The coal loader, weighing 1,030t and standing 49m high, was built on the Brisbane River and moved by a heavy lift ship to the Dalrymple Bay Berth No 3. The operation was synchronised to coincide with a low tide to give a mast clearance of just 2.5m under the Brisbane Gateway Bridge.
Control Techniques Australia was awarded the contract for the control of all variable speed AC motors on the machine by contractors Clough Downer JV. Its solution was for a scheme whereby all drives communicated between themselves and the controlling PLC via DeviceNet, with encoder feedback gave closed loop motor control and all drives featured additional on-board processing.
“Despite the size of the coal loader, space for drives cubicles was limited,” says Ananda Sebastian, managing director of Control Techniques Australia Pty, based in Sydney.
“The client was pleased with our solution based on Unidrive AC drives and drives and switchgear were mounted back-to-back in specially designed compact cubicles,” he continued. “We had to commission the drives for the boom before it left the dock in the Brisbane River so that the boom could be lowered to pass under the Gateway bridge.”
The 7,200t per hour shiploader travels alongside a berthed ship on rails on a 200m wharf (one of three) fed by a 3.8km long jetty – the longest bulk coal jetty in Australia. Reach across the width of the holds is provided by a shuttling head on the boom to ensure even loading and a telescoping loading chute minimises the generation of dust. This chute can direct coal through 360 degrees around the hold to make sure the hatch is fully and evenly loaded.
The telescopic chute winch system features two 55kW Unidrives, one for position control, one in regenerative mode, to feed power back to the supply during braking. The boom luffing winch is a 500kW regenerative system, with three Unidrives power sharing and a further three in regenerative mode. The 55kW boom shuttle winch system is also regenerative with a position control Unidrive and one in regen mode.

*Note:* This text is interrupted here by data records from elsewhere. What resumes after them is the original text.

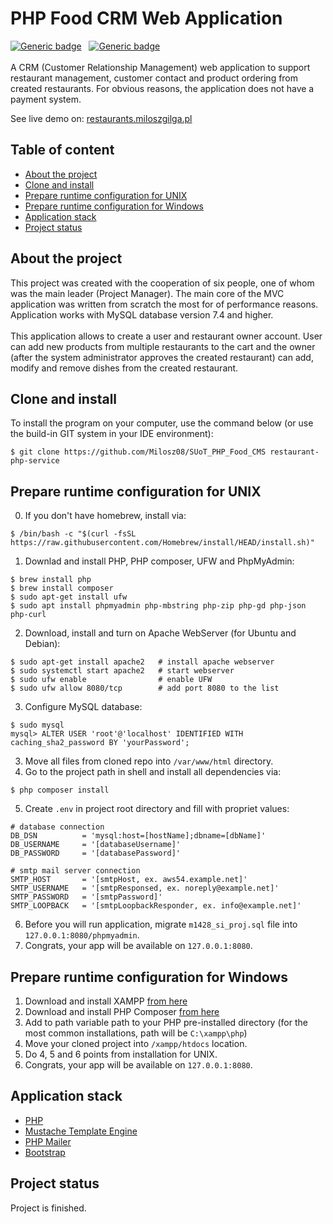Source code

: # PHP Food CRM Web Application
[![Generic badge](https://img.shields.io/badge/Made%20with-PHP%207.4-1abc9c.svg)](https://www.php.net/)&nbsp;&nbsp;
[![Generic badge](https://img.shields.io/badge/Package%20Manager-PHP%20Composer-green.svg)](https://getcomposer.org/)&nbsp;&nbsp;
<br><br>
A CRM (Customer Relationship Management) web application to support restaurant management, customer contact and product ordering from created restaurants. For obvious reasons, the application does not have a payment system.

See live demo on: [restaurants.miloszgilga.pl](https://restaurants.miloszgilga.pl/)

## Table of content
* [About the project](#about-the-project)
* [Clone and install](#clone-and-install)
* [Prepare runtime configuration for UNIX](#prepare-runtime-configuration-for-unix)
* [Prepare runtime configuration for Windows](#prepare-runtime-configuration-for-windows)
* [Application stack](#application-stack)
* [Project status](#project-status)

<a name="about-the-project"></a>
## About the project
This project was created with the cooperation of six people, one of whom was the main leader (Project Manager). The main core of the MVC application was written from scratch the most for of performance reasons. Application works with MySQL database version 7.4 and higher.<br><br>
This application allows to create a user and restaurant owner account. User can add new products from multiple restaurants to the cart and the owner (after the system administrator approves the created restaurant) can add, modify and remove dishes from the created restaurant.

<a name="clone-and-install"></a>
## Clone and install

To install the program on your computer, use the command below (or use the build-in GIT system in your IDE environment):
```
$ git clone https://github.com/Milosz08/SUoT_PHP_Food_CMS restaurant-php-service
```

<a name="prepare-runtime-configuration-for-unix"></a>
## Prepare runtime configuration for UNIX
0. If you don't have homebrew, install via:
```
$ /bin/bash -c "$(curl -fsSL https://raw.githubusercontent.com/Homebrew/install/HEAD/install.sh)"
```
1. Downlad and install PHP, PHP composer, UFW and PhpMyAdmin:
```
$ brew install php
$ brew install composer
$ sudo apt-get install ufw
$ sudo apt install phpmyadmin php-mbstring php-zip php-gd php-json php-curl
```
2. Download, install and turn on Apache WebServer (for Ubuntu and Debian):
```
$ sudo apt-get install apache2   # install apache webserver
$ sudo systemctl start apache2   # start webserver
$ sudo ufw enable                # enable UFW
$ sudo ufw allow 8080/tcp        # add port 8080 to the list
```
3. Configure MySQL database:
```
$ sudo mysql
mysql> ALTER USER 'root'@'localhost' IDENTIFIED WITH caching_sha2_password BY 'yourPassword';
```
3. Move all files from cloned repo into `/var/www/html` directory.
4. Go to the project path in shell and install all dependencies via:
```
$ php composer install
```
5. Create `.env` in project root directory and fill with propriet values:
```properties
# database connection
DB_DSN          = 'mysql:host=[hostName];dbname=[dbName]'
DB_USERNAME     = '[databaseUsername]'
DB_PASSWORD     = '[databasePassword]'

# smtp mail server connection
SMTP_HOST       = '[smtpHost, ex. aws54.example.net]'
SMTP_USERNAME   = '[smtpResponsed, ex. noreply@example.net]'
SMTP_PASSWORD   = '[smtpPassword]'
SMTP_LOOPBACK   = '[smtpLoopbackResponder, ex. info@example.net]'
```
6. Before you will run application, migrate `m1428_si_proj.sql` file into `127.0.0.1:8080/phpmyadmin`.
7. Congrats, your app will be available on `127.0.0.1:8080`.

<a name="prepare-runtime-configuration-for-windows"></a>
## Prepare runtime configuration for Windows
1. Download and install XAMPP [from here](https://www.apachefriends.org/)
2. Download and install PHP Composer [from here](https://getcomposer.org/Composer-Setup.exe)
3. Add to path variable path to your PHP pre-installed directory (for the most common installations, path will be `C:\xampp\php`)
4. Move your cloned project into `/xampp/htdocs` location.
5. Do 4, 5 and 6 points from installation for UNIX.
6. Congrats, your app will be available on `127.0.0.1:8080`.

<a name="application-stack"></a>
## Application stack
* [PHP](https://www.php.net/)
* [Mustache Template Engine](https://github.com/bobthecow/mustache.php)
* [PHP Mailer](https://github.com/PHPMailer/PHPMailer)
* [Bootstrap](https://getbootstrap.com/)

<a name="project-status"></a>
## Project status
Project is finished.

The long travel of about 200m along the berth is provided by 28 motors controlled in synchronism by four 160kW Unidrives with a further four units giving power regeneration.
Using feedback from the drives’ software to the controlling PLC via DeviceNet, the PLC controls the reeling of the cable and hose reels to maintain a constant feed angle on the cable and hose whether reeling in or paying out.
According to Control Techniques, Unidrive is “the world’s first truly universal AC drive.”
It encompasses Open Loop V/F, Open Loop Sensor-less Vector, Closed Loop Flux Vector and AC Brush-less Servo, all in a single package. Each control mode can be “easily and quickly changed from the on-board keypad or through UniSoft, a Windows-based configuration software tool,” it adds. So, it continues, users need only specify, stock and commission one AC drive product – Unidrive – from 0.75 kW to 1 MW.
In addition, Unidrive is configurable as a regeneration module for use with another Unidrive and has a choice of plug-in option modules to add on-board processing power, communications with all the industry-leading network protocols and additional I/O for unbeatable flexibility in use.